All this practical commercial wisdom from someone who had spent her life knitting jumpers and paying bookmakers, and showing her Chinese cook how to make oaties and how to knife the crusts from the edges of bloater paste sandwiches, and the way to butter the end of the bread loaf before sawing it off to produce a buttered slice.
"What do you know about Hung?"
"As much as I want to know. Now eat your breakfast."
Over his porridge he fretted, rehearsing a possible trip to Kowloon Tong. If he did go this morning, what would he tell Mei-
ping to calm her? There was nothing. She was safe there—she knew that, and as a long-time stitcher it was her second home in any case. He needed to act, to take her away. His fear had been that she would go to the police and accuse Mr. Hung of killing Ah Fu. But he was fairly certain that she wouldn't. She was too fearful to do that now, and she understood that while it was a tragedy that her friend was missing, she had him, Bunt, as compensation—more than that, a future.

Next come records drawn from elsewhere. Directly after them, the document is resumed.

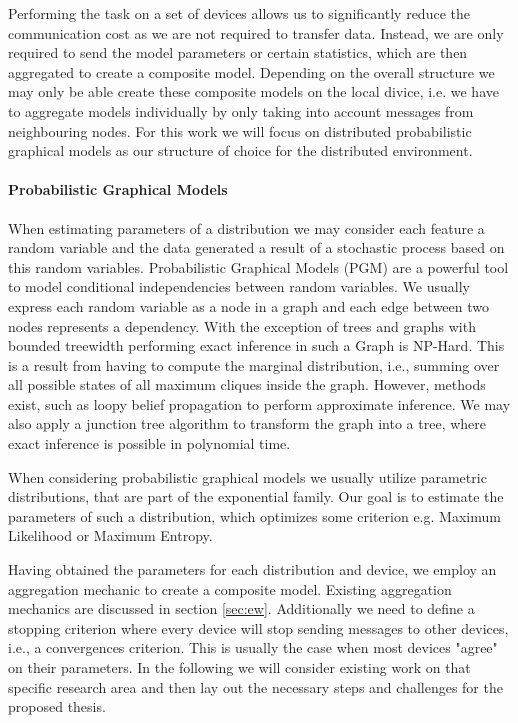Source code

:   Performing the task on a set of devices allows us to significantly reduce the communication cost as we are not required to transfer data.
  Instead, we are only required to send the model parameters or certain statistics, which are then aggregated to create a composite model.
  Depending on the overall structure we may only be able create these composite models on the local divice, i.e. we have to aggregate models individually by only taking into account messages from neighbouring nodes.
  For this work we will focus on distributed probabilistic graphical models as our structure of choice for the distributed environment.
  \paragraph{Probabilistic Graphical Models}  


  When estimating parameters of a distribution we may consider each feature a random variable and the data generated a result of a stochastic process based on this random variables.
  Probabilistic Graphical Models (PGM) are a powerful tool to model conditional independencies between random variables. 
  We usually express each random variable as a node in a graph and each edge between two nodes represents a dependency. 
  With the exception of trees and graphs with bounded treewidth performing exact inference in such a Graph is NP-Hard.
  This is a result from having to compute the marginal distribution, i.e., summing over all possible states of all maximum cliques inside the graph.
  However, methods exist, such as loopy belief propagation to perform approximate inference.
  We may also apply a junction tree algorithm to transform the graph into a tree, where exact inference is possible in polynomial time.
    
  When considering probabilistic graphical models we usually utilize parametric distributions, that are part of the exponential family. 
  Our goal is to estimate the parameters of such a distribution, which optimizes some criterion e.g. Maximum Likelihood or Maximum Entropy.
  

  Having obtained the parameters for each distribution and device, we employ an aggregation mechanic to create a composite model.
  Existing aggregation mechanics are discussed in section \ref{sec:ew}.
  Additionally we need to define a stopping criterion where every device will stop sending messages to other devices, i.e., a convergences criterion.
  This is usually the case when most devices "agree" on their parameters.
  In the following we will consider existing work on that specific research area and then lay out the necessary steps and challenges for the proposed thesis.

Monty arrived at eleven, apologizing for his lateness, remarking on the view, saying what most people said when they saw the Peak fire station: "You'll be in excellent shape if you have a fire, what with the fire brigade on your doorstep." But seeing Monty unbuckling his briefcase in the lounge of Albion Cottage rather than in his chambers in Hutchison House made the sale of Imperial Stitching to Hung seem darker and more illicit and huggermugger. If his mother had become more pretentiously business-minded in an ill-informed way, and more inclined to gamble, Monty had come to seem devious and sinister. It was all Hung's corrupting influence.
Bunt sat by and watched his mother take charge, fussily, putting on her Maggie Thatcher face.
"When do we see our money?"
"It's a third-party account," Monty said. "When all conditions are fulfilled, Full Moon will be compensated by the ministry, and then the disbursements will be made. You know the conditions."
"Of course," Betty said.
Bunt said, "But I'm a dur-brain. Would you mind repeating the conditions?"
"I explained a while back that you are required to be out of the territory when the transfer is made. I will hand over the keys to the factory when the check clears. Full Moon will disburse the funds, minus closing costs, arrearages, and stamp duty."
Wang was pouring tea, making a business of it, Bunt felt, filling the pot with hot water, tapping the leaves out of the tea strainer.